• YOUR ASSIGNMENT: Go line by line through the data below, counting each one that has "already", and give the final count only.

======== RECORDS SUPPLIED ========

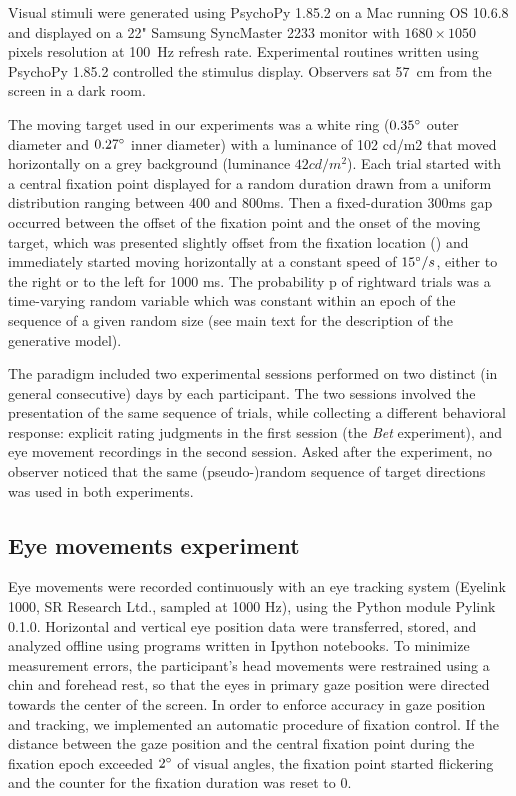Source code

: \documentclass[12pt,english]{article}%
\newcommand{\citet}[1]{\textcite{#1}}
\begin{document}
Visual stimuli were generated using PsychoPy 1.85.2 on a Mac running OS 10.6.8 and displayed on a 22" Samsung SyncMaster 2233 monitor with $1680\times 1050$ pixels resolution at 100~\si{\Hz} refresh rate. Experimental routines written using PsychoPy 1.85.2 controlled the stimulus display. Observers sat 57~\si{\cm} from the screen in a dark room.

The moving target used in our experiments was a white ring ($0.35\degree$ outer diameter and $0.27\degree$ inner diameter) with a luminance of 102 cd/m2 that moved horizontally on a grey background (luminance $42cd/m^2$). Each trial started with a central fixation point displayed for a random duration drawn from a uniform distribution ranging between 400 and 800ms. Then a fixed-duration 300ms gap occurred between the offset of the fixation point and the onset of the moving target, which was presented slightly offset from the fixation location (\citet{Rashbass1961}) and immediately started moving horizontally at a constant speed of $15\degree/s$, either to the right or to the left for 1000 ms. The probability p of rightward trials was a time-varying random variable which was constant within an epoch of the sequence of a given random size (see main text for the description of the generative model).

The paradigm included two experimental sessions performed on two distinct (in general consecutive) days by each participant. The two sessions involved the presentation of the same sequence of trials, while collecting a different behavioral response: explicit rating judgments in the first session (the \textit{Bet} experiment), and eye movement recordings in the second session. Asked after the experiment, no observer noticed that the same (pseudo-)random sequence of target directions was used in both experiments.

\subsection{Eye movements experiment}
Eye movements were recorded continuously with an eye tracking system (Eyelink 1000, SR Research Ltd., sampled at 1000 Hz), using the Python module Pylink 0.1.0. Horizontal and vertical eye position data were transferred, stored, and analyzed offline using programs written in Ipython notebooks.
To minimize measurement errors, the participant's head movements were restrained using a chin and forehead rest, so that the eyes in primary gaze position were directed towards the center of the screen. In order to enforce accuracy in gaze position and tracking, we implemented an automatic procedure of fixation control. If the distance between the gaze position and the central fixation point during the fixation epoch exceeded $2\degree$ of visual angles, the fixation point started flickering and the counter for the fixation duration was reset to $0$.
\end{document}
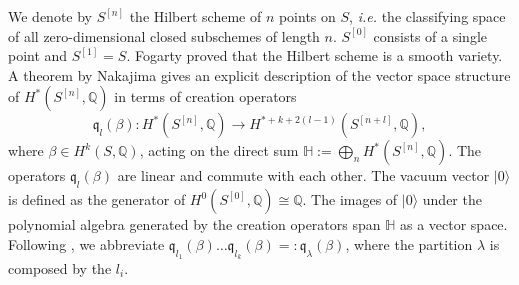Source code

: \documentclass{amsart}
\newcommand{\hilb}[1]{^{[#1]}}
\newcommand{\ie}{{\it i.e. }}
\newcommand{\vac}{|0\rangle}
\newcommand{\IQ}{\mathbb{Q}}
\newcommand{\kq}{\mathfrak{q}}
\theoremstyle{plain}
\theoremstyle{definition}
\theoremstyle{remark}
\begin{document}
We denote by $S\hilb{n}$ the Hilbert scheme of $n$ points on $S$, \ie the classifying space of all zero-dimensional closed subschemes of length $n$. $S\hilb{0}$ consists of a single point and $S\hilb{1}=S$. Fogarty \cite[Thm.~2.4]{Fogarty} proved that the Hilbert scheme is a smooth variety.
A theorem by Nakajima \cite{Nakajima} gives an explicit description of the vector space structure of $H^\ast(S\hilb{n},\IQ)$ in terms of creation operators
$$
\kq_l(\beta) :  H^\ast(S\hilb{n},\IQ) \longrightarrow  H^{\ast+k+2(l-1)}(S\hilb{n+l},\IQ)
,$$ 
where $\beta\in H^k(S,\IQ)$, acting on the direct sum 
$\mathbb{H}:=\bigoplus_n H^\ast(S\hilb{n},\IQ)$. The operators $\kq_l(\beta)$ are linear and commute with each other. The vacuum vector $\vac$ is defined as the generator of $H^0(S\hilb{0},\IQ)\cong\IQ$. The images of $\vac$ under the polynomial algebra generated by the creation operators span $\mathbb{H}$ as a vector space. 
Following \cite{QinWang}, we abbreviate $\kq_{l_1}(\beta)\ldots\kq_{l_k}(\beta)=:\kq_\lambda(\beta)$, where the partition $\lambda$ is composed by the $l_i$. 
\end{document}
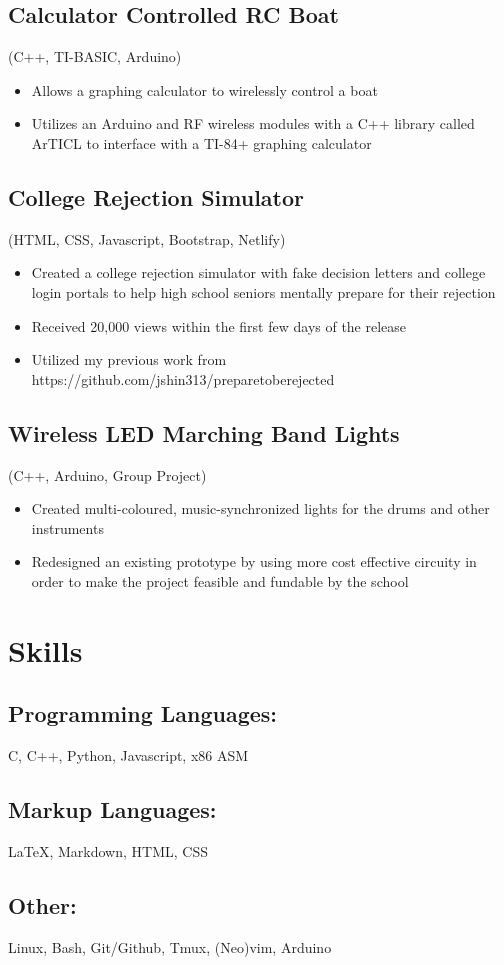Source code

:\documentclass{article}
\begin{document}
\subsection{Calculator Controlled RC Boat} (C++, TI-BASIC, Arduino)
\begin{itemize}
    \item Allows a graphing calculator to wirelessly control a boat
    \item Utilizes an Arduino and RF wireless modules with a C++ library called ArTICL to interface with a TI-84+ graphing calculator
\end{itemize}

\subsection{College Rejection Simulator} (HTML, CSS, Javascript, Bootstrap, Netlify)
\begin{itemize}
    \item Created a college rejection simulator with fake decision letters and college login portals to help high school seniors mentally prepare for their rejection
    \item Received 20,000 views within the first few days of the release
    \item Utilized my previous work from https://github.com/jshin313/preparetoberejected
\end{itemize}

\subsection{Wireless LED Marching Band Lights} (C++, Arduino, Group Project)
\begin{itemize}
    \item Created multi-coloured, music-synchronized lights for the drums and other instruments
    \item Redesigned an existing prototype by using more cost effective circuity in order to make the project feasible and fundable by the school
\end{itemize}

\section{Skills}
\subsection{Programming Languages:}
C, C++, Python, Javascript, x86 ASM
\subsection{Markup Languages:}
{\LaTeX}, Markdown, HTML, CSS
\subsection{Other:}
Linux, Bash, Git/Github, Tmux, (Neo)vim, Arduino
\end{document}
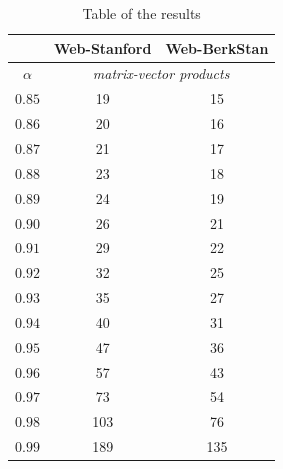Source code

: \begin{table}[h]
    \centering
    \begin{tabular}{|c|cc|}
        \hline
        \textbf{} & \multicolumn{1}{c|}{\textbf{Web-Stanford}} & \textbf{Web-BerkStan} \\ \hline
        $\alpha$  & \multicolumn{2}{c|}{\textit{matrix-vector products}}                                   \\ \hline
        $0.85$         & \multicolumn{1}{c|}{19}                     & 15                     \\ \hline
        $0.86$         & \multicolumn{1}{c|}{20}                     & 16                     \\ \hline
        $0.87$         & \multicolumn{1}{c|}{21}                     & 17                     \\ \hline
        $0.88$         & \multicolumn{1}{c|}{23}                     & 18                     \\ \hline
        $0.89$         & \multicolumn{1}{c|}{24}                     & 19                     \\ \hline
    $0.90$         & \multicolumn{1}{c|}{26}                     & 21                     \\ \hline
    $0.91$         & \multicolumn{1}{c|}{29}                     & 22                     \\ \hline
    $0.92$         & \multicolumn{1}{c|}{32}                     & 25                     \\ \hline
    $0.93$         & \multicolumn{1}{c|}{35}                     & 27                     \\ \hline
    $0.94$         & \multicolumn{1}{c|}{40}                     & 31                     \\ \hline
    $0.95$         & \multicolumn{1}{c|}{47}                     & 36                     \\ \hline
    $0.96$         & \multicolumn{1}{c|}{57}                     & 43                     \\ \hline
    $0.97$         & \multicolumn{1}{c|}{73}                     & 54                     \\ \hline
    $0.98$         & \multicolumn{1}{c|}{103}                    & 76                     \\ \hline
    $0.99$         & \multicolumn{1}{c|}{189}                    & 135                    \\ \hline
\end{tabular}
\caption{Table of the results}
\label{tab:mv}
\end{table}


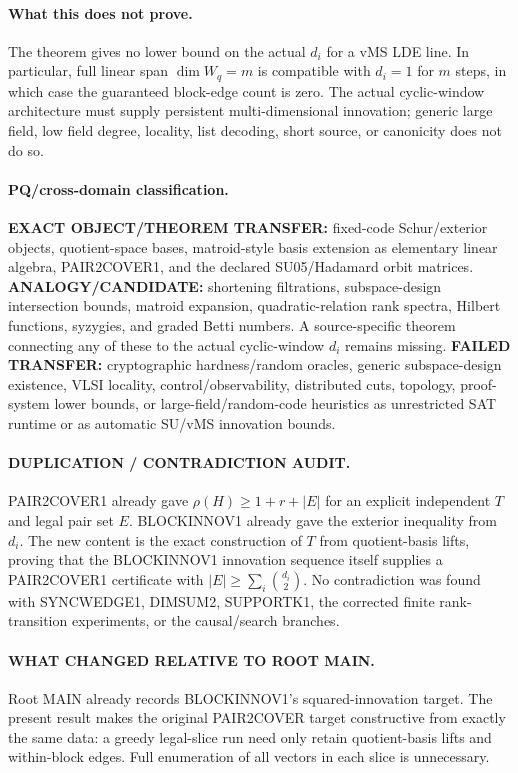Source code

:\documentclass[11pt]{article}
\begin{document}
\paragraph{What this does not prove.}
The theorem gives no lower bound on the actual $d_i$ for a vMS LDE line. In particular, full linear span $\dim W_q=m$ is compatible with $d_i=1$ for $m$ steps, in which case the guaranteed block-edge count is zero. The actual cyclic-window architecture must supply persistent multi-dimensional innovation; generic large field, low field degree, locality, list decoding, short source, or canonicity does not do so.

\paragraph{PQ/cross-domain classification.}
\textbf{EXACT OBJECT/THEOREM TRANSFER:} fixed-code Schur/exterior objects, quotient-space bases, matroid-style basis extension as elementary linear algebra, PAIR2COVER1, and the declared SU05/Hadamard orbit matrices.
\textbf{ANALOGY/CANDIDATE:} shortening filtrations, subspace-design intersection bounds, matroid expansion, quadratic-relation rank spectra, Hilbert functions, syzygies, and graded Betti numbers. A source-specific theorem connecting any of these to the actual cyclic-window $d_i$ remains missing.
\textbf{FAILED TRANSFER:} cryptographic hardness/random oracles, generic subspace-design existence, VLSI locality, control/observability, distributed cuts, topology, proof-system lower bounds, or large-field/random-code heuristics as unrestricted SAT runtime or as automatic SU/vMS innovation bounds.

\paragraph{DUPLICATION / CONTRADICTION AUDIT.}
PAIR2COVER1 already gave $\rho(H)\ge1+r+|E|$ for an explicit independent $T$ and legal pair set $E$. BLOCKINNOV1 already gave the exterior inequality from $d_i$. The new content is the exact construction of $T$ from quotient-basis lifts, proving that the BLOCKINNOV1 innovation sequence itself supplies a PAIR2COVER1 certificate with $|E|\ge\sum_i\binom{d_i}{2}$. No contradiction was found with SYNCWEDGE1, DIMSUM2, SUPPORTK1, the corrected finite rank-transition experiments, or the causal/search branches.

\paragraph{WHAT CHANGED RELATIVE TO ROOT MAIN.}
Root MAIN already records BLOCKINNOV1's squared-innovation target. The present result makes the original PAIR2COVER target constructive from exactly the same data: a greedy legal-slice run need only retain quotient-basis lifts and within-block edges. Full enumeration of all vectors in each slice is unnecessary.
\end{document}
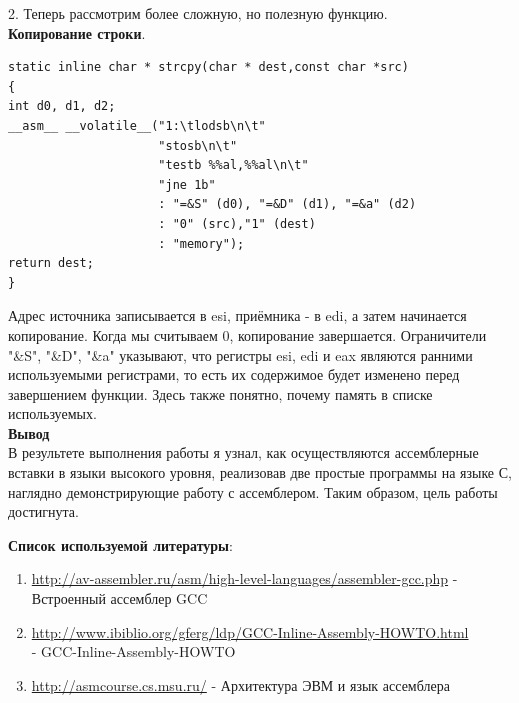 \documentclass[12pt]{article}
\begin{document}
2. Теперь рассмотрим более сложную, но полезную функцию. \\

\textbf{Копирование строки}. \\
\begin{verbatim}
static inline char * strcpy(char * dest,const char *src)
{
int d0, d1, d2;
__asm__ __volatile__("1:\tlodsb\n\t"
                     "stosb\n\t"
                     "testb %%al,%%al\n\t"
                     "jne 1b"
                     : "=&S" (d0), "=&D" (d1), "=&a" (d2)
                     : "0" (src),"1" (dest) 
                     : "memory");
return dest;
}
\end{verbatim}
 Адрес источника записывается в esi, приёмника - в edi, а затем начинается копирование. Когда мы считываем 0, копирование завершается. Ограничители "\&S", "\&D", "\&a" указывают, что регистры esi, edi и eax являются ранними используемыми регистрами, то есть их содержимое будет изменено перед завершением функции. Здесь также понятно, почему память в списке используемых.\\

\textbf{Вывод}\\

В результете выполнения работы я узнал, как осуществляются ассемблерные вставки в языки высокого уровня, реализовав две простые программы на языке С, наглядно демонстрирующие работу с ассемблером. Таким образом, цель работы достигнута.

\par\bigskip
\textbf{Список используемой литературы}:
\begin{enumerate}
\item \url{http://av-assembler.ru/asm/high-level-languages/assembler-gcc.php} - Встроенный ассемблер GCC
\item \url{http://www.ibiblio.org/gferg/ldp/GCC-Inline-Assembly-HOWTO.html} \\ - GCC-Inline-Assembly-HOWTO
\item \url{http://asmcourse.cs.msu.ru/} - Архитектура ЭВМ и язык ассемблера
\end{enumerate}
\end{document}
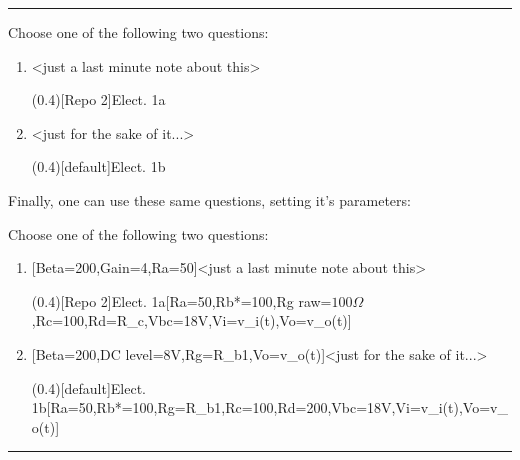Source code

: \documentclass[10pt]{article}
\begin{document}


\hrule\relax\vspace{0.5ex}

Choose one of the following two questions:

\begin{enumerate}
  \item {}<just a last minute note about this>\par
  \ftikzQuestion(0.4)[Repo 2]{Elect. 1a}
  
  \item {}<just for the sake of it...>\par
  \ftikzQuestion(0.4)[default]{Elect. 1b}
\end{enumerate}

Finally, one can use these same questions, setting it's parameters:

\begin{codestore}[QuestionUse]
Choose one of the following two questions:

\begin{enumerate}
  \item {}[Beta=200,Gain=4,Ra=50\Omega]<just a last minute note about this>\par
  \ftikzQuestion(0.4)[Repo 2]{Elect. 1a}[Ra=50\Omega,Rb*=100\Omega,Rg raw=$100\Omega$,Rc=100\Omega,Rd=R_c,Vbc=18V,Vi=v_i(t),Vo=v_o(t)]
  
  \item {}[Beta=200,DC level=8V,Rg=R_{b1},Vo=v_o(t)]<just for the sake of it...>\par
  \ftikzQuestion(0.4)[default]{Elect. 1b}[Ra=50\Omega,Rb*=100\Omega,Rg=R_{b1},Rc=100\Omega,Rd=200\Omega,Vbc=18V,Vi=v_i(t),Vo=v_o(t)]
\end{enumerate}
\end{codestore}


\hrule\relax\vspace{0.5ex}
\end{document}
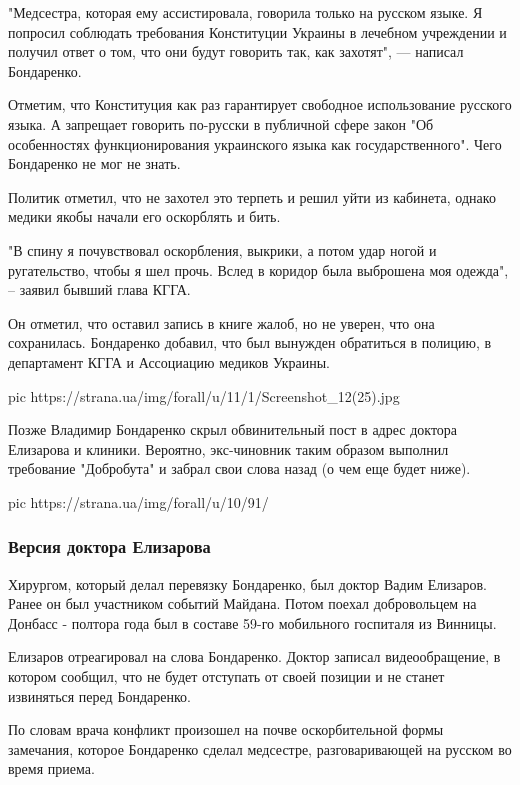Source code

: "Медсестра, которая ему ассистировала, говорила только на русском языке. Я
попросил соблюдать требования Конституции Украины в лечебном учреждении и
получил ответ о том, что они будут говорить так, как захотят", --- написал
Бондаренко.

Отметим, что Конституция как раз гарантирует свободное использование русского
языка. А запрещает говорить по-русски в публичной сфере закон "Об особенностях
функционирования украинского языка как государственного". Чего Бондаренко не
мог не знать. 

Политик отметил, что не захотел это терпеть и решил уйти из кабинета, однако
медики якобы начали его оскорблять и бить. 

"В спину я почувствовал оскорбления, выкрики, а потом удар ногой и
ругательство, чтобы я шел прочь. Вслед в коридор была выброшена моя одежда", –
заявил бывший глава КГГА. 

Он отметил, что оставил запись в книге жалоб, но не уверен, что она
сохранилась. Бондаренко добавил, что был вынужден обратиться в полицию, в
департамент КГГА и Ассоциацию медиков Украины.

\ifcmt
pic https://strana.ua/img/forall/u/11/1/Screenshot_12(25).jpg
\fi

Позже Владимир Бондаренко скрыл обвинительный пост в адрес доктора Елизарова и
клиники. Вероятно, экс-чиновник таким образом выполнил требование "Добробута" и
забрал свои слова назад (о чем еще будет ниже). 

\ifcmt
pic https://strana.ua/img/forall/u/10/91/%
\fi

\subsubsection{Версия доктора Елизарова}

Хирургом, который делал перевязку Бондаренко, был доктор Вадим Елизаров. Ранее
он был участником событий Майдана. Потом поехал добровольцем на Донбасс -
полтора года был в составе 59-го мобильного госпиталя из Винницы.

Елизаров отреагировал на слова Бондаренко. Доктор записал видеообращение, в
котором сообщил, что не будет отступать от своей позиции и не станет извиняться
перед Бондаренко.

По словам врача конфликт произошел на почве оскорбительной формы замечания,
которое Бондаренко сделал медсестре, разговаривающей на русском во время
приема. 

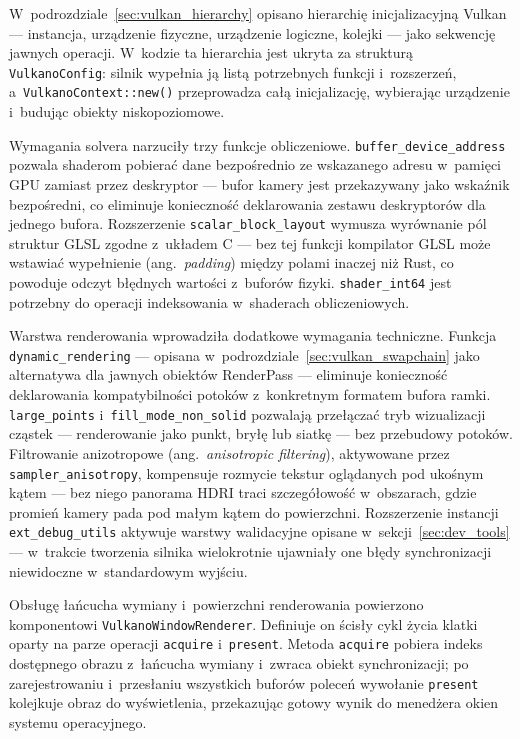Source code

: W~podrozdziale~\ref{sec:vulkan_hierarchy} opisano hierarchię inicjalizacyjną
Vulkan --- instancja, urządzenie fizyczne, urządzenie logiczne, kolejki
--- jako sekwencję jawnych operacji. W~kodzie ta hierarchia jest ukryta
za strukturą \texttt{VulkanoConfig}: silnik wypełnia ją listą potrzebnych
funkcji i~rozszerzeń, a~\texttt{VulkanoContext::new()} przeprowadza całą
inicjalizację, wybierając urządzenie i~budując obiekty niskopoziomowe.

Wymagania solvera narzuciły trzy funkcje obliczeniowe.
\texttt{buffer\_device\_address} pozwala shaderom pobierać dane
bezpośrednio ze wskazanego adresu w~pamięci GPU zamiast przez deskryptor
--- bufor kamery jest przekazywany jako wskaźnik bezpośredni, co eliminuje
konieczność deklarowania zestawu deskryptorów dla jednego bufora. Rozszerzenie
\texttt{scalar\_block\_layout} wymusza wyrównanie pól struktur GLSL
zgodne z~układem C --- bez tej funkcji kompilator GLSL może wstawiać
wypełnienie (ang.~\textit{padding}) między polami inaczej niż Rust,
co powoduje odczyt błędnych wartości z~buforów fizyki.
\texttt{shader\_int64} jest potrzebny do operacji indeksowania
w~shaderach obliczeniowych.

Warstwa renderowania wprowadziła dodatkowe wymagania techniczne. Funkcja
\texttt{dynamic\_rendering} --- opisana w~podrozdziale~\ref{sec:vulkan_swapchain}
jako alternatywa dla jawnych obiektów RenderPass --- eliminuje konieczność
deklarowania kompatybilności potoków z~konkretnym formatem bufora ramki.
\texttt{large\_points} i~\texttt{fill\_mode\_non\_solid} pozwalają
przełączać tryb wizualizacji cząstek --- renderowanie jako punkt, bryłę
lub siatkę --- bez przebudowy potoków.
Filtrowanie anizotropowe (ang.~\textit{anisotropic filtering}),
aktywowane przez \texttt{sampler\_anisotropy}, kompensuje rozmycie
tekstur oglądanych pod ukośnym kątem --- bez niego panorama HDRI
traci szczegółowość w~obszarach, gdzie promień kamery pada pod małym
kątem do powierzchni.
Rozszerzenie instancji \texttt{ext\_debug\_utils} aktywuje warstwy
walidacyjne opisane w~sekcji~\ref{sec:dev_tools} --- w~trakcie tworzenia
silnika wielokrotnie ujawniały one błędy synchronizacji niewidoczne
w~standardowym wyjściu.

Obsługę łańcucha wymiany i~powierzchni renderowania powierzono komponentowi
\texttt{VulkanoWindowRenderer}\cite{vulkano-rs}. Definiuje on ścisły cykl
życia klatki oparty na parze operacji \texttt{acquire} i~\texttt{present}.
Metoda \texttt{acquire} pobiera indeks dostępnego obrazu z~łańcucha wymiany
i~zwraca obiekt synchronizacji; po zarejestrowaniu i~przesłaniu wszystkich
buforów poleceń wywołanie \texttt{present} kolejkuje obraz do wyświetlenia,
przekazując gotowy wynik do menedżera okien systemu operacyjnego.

========

• RESPONSE FOR THIS EXERCISE: 2